Tried multiplexer filter as below:
"multiplexer_filter":{
"type":"multiplexer"
"filters":["custom_word_delimiter","custom_hunspell_stemmer","custom_synonym_graph_filter"]
I was able to create the index, but while indexing the document I got the below error
“raise HTTP_EXCEPTIONS.get(status_code, TransportError)(
opensearchpy.exceptions.RequestError: RequestError(400, 'illegal_argument_exception', 'Increment must be zero or greater: -1')”
which is already mentioned under: https://discuss.elastic.co/t/word-delimiter-graph-token-synonym-graph-token/278942
"multiplexer_filter":{
"type":"multiplexer"
"filters":["custom_word_delimiter","custom_hunspell_stemmer","custom_synonym_graph_filter"]
"custom_synonym_graph_filter":{
"type": "synonym_graph",
"synonyms_path": "analyzers/F3495229",
"lenient":true
}
I was able to create index and finish indexing, but when I tried querying I wasn’t getting the current result
Result:
POST /my-index-12/_analyze
{
"analyzer": "text_en_index",
"text": "note-book"
}
{
"tokens": [
{
"token": "note book",
"start_offset": 0,
"end_offset": 9,
"type": "word",
"position": 0
}
]
}
Expected result:
{
"tokens": [
{
"token": "notebook",
"start_offset": 0,
"end_offset": 9,
"type": "word",
"position": 0,
"positionLength": 2
},
{
"token": "note",
"start_offset": 0,
"end_offset": 4,
"type": "word",
"position": 0
},
{
"token": "book",
"start_offset": 5,
"end_offset": 9,
"type": "word",
"position": 1
}
]
}
Please let me know if you have any other recommendation.
Thanks, Nupur
Hi there -- the issue here is that the synonym_graph
filter will use the analyzer chain defined up to that point to tokenize the synonym file.
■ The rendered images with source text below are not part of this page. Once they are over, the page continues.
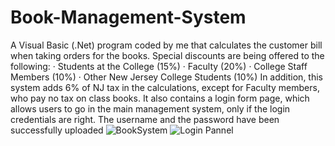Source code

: # Book-Management-System
A Visual Basic (.Net) program coded by me that calculates the customer bill when taking orders for the books. Special discounts are being offered to the following:  · Students at the College (15%)  · Faculty (20%)  · College Staff Members (10%)  · Other New Jersey College Students (10%)  In addition, this system adds 6% of NJ tax in the calculations, except for Faculty members, who pay no tax on class books.
It also contains a login form page, which allows users to go in the main management system, only if the login credentials are right. The username and the password have been successfully uploaded
![BookSystem](https://user-images.githubusercontent.com/43477992/57576092-609d1f80-7426-11e9-8763-3dca6f0b5e1b.PNG)
![Login Pannel](https://user-images.githubusercontent.com/43477992/57576116-d1dcd280-7426-11e9-96ef-df3bd3b5382e.png)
You can't use a word_delimiter_filter
to read a synonym file, because it outputs multiple tokens in the same position.
We could add a configuration setting to synonym
and synonym_graph
filters to allow you to specify a custom analyzer to use when reading the synonym file.
Hi Michael,
Do you know how soon can this be implemented? Will I be able to specify the word_delimeter_filter before the synonym graph filter with this approach?
Thanks, Nupur
Hey, I was experimenting with the issue to understand the error better, and as suggested by @msfroh I've added a new configuration setting synonym_analyzer
for synonym_graph
and synonym
(Draft PR with the change https://github.com/opensearch-project/OpenSearch/pull/16488).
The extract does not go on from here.